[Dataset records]
★ ★ ★ ★ ★ ★ ★

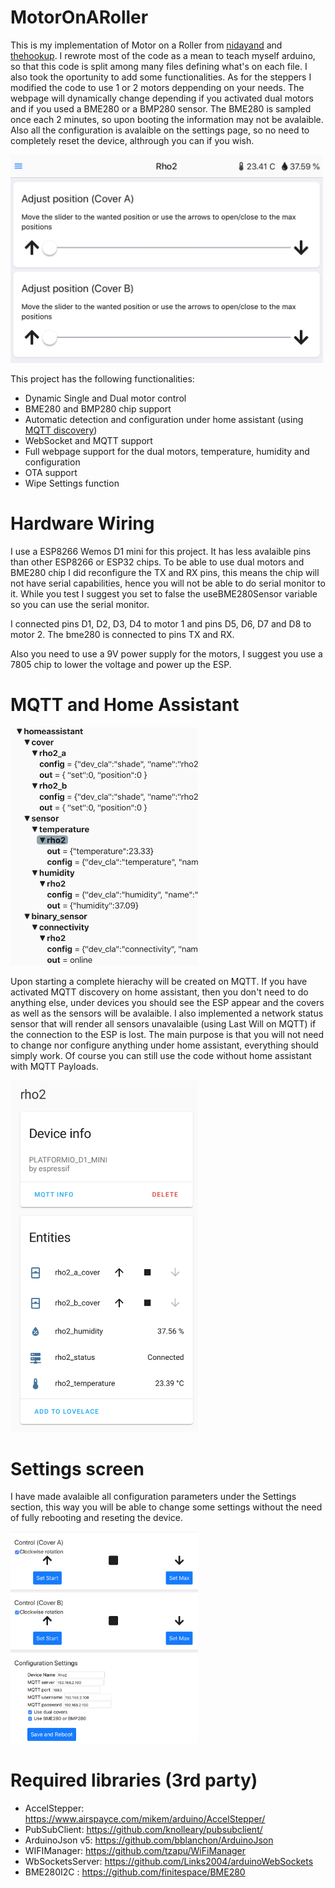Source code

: # MotorOnARoller
 This is my implementation of Motor on a Roller from [nidayand](https://github.com/nidayand/motor-on-roller-blind-ws) and [thehookup](https://github.com/thehookup/motor-on-roller-blind-ws). I rewrote most of the code as a mean to teach myself arduino, so that this code is split among many files defining what's on each file. I also took the oportunity to add some functionalities. As for the steppers I modified the code to use 1 or 2 motors deppending on your needs. The webpage will dynamically change depending if you activated dual motors and if you used a BME280 or a BMP280 sensor. The BME280 is sampled once each 2 minutes, so upon booting the information may not be avalaible. Also all the configuration is avalaible on the settings page, so no need to completely reset the device, althrough you can if you wish.
 
<img src="https://github.com/drakecoldwinter/MotorOnARoller/blob/master/images/main_screen.png" width="500">

This project has the following functionalities:
- Dynamic Single and Dual motor control
- BME280 and BMP280 chip support
- Automatic detection and configuration under home assistant (using [MQTT discovery](https://www.home-assistant.io/docs/mqtt/discovery/))
- WebSocket and MQTT support
- Full webpage support for the dual motors, temperature, humidity and configuration
- OTA support
- Wipe Settings function

# Hardware Wiring
I use a ESP8266 Wemos D1 mini for this project. It has less avalaible pins than other ESP8266 or ESP32 chips. To be able to use dual motors and BME280 chip I did reconfigure the TX and RX pins, this means the chip will not have serial capabilities, hence you will not be able to do serial monitor to it. While you test I suggest you set to false the useBME280Sensor variable so you can use the serial monitor.

I connected pins D1, D2, D3, D4 to motor 1 and pins D5, D6, D7 and D8 to motor 2. The bme280 is connected to pins TX and RX.

Also you need to use a 9V power supply for the motors, I suggest you use a 7805 chip to lower the voltage and power up the ESP.

# MQTT and Home Assistant
<img src="https://github.com/drakecoldwinter/MotorOnARoller/blob/master/images/MQTT.png" width="300">

Upon starting a complete hierachy will be created on MQTT. If you have activated MQTT discovery on home assistant, then you don't need to do anything else, under devices you should see the ESP appear and the covers as well as the sensors will be avalaible. I also implemented a network status sensor that will render all sensors unavalaible (using Last Will on MQTT) if the connection to the ESP is lost. The main purpose is that you will not need to change nor configure anything under home assistant, everything should simply work. Of course you can still use the code without home assistant with MQTT Payloads.

<img src="https://github.com/drakecoldwinter/MotorOnARoller/blob/master/images/ha_screen.png" width="300">

# Settings screen

I have made avalaible all configuration parameters under the Settings section, this way you will be able to change some settings without the need of fully rebooting and reseting the device.

<img src="https://github.com/drakecoldwinter/MotorOnARoller/blob/master/images/Settings.png" width="300">


# Required libraries (3rd party)
- AccelStepper: https://www.airspayce.com/mikem/arduino/AccelStepper/
- PubSubClient: https://github.com/knolleary/pubsubclient/
- ArduinoJson v5: https://github.com/bblanchon/ArduinoJson
- WIFIManager: https://github.com/tzapu/WiFiManager
- WbSocketsServer: https://github.com/Links2004/arduinoWebSockets
- BME280I2C : https://github.com/finitespace/BME280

★ ★ ★ ★ ★ ★ ★

The answer must be a single number: the count of lines in the entries that include "width".

4